*** Data for the task ***
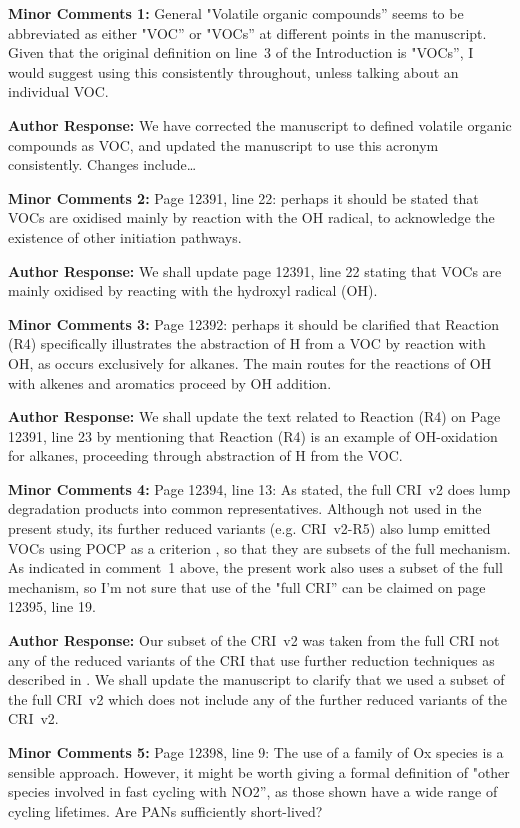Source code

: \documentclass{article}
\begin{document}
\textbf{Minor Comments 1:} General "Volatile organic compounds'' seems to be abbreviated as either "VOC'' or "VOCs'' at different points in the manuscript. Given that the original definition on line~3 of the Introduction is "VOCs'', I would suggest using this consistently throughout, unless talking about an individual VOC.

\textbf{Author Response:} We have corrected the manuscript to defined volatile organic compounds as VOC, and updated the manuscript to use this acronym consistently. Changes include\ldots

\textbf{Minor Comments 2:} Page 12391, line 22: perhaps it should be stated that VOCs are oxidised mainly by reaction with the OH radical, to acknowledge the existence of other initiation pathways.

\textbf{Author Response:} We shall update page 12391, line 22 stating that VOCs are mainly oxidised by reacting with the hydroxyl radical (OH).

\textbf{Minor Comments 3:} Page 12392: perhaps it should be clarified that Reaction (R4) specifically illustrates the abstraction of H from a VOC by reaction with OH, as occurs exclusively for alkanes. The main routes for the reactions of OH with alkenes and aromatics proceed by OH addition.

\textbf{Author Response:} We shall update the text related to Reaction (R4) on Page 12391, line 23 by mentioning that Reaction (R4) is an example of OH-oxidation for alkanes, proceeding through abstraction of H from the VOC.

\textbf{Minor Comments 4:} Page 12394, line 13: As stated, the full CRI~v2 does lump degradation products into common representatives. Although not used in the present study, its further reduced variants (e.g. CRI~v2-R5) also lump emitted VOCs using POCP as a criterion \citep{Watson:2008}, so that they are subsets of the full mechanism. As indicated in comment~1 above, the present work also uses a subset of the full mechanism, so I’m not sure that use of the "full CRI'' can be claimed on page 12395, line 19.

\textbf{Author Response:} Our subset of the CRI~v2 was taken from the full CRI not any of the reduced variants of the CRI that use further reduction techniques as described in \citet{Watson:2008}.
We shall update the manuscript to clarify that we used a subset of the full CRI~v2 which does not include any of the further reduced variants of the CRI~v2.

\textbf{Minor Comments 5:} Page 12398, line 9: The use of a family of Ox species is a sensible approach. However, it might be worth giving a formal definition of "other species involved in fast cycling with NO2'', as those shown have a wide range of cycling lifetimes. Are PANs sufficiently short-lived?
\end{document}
*** End of Data for the task ***
*** Data for the task ***
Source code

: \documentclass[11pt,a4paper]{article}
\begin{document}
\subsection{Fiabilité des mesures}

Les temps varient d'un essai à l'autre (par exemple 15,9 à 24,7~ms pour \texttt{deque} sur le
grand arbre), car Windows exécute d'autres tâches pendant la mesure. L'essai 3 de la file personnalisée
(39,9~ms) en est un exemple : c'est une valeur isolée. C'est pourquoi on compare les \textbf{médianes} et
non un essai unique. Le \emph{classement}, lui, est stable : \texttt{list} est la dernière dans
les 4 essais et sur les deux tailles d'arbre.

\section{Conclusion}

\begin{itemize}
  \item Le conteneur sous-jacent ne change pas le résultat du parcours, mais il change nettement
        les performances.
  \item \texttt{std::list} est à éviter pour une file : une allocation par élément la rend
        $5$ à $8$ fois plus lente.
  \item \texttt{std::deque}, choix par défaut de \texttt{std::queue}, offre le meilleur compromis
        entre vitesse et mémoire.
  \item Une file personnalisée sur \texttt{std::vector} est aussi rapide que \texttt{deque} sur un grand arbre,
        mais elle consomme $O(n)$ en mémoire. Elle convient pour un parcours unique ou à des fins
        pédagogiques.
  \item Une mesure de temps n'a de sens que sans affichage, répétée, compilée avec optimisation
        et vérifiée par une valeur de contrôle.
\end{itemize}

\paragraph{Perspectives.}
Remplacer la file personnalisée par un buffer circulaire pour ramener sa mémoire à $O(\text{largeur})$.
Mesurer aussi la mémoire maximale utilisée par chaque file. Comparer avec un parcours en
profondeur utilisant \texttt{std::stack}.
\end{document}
*** End of Data for the task ***
● **Exercise instructions**: Starting at the line that contains "hydroxyl radical (OH)." and stopping after the line that contains "by OH addition.", write out every line exactly as it appears above, and no other line.

● **Output for this task**:
\textbf{Author Response:} We shall update page 12391, line 22 stating that VOCs are mainly oxidised by reacting with the hydroxyl radical (OH).

\textbf{Minor Comments 3:} Page 12392: perhaps it should be clarified that Reaction (R4) specifically illustrates the abstraction of H from a VOC by reaction with OH, as occurs exclusively for alkanes. The main routes for the reactions of OH with alkenes and aromatics proceed by OH addition.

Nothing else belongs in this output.